What the exercise asks: Give back each line of the listing below that contains the string "measurement".

%%

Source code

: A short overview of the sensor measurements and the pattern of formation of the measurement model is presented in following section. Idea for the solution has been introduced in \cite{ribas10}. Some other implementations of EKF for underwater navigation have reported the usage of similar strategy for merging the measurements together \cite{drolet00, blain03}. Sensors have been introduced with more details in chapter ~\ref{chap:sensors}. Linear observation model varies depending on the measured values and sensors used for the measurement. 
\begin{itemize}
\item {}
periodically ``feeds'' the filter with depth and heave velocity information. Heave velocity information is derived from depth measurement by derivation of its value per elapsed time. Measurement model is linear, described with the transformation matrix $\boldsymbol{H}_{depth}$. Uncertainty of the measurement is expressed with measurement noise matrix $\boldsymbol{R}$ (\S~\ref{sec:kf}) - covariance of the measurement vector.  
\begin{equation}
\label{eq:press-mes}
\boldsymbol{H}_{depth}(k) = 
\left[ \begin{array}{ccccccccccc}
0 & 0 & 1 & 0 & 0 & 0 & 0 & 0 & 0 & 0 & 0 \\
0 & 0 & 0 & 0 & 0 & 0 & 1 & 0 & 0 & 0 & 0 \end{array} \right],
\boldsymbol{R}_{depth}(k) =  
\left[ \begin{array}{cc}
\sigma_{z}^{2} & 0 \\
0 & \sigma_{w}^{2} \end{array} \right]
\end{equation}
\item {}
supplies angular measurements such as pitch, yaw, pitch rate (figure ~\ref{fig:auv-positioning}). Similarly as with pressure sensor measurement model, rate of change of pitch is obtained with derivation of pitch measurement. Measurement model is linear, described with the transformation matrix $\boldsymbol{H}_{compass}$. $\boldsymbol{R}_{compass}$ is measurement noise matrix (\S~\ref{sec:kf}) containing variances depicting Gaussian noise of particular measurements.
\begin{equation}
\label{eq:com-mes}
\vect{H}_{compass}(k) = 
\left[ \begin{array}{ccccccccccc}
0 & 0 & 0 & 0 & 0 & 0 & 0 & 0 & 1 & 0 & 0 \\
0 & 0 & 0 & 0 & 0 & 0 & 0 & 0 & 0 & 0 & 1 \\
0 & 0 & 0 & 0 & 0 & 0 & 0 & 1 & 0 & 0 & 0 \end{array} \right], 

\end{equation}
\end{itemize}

%%

Expected answer:
: A short overview of the sensor measurements and the pattern of formation of the measurement model is presented in following section. Idea for the solution has been introduced in \cite{ribas10}. Some other implementations of EKF for underwater navigation have reported the usage of similar strategy for merging the measurements together \cite{drolet00, blain03}. Sensors have been introduced with more details in chapter ~\ref{chap:sensors}. Linear observation model varies depending on the measured values and sensors used for the measurement. 
periodically ``feeds'' the filter with depth and heave velocity information. Heave velocity information is derived from depth measurement by derivation of its value per elapsed time. Measurement model is linear, described with the transformation matrix $\boldsymbol{H}_{depth}$. Uncertainty of the measurement is expressed with measurement noise matrix $\boldsymbol{R}$ (\S~\ref{sec:kf}) - covariance of the measurement vector.  
supplies angular measurements such as pitch, yaw, pitch rate (figure ~\ref{fig:auv-positioning}). Similarly as with pressure sensor measurement model, rate of change of pitch is obtained with derivation of pitch measurement. Measurement model is linear, described with the transformation matrix $\boldsymbol{H}_{compass}$. $\boldsymbol{R}_{compass}$ is measurement noise matrix (\S~\ref{sec:kf}) containing variances depicting Gaussian noise of particular measurements.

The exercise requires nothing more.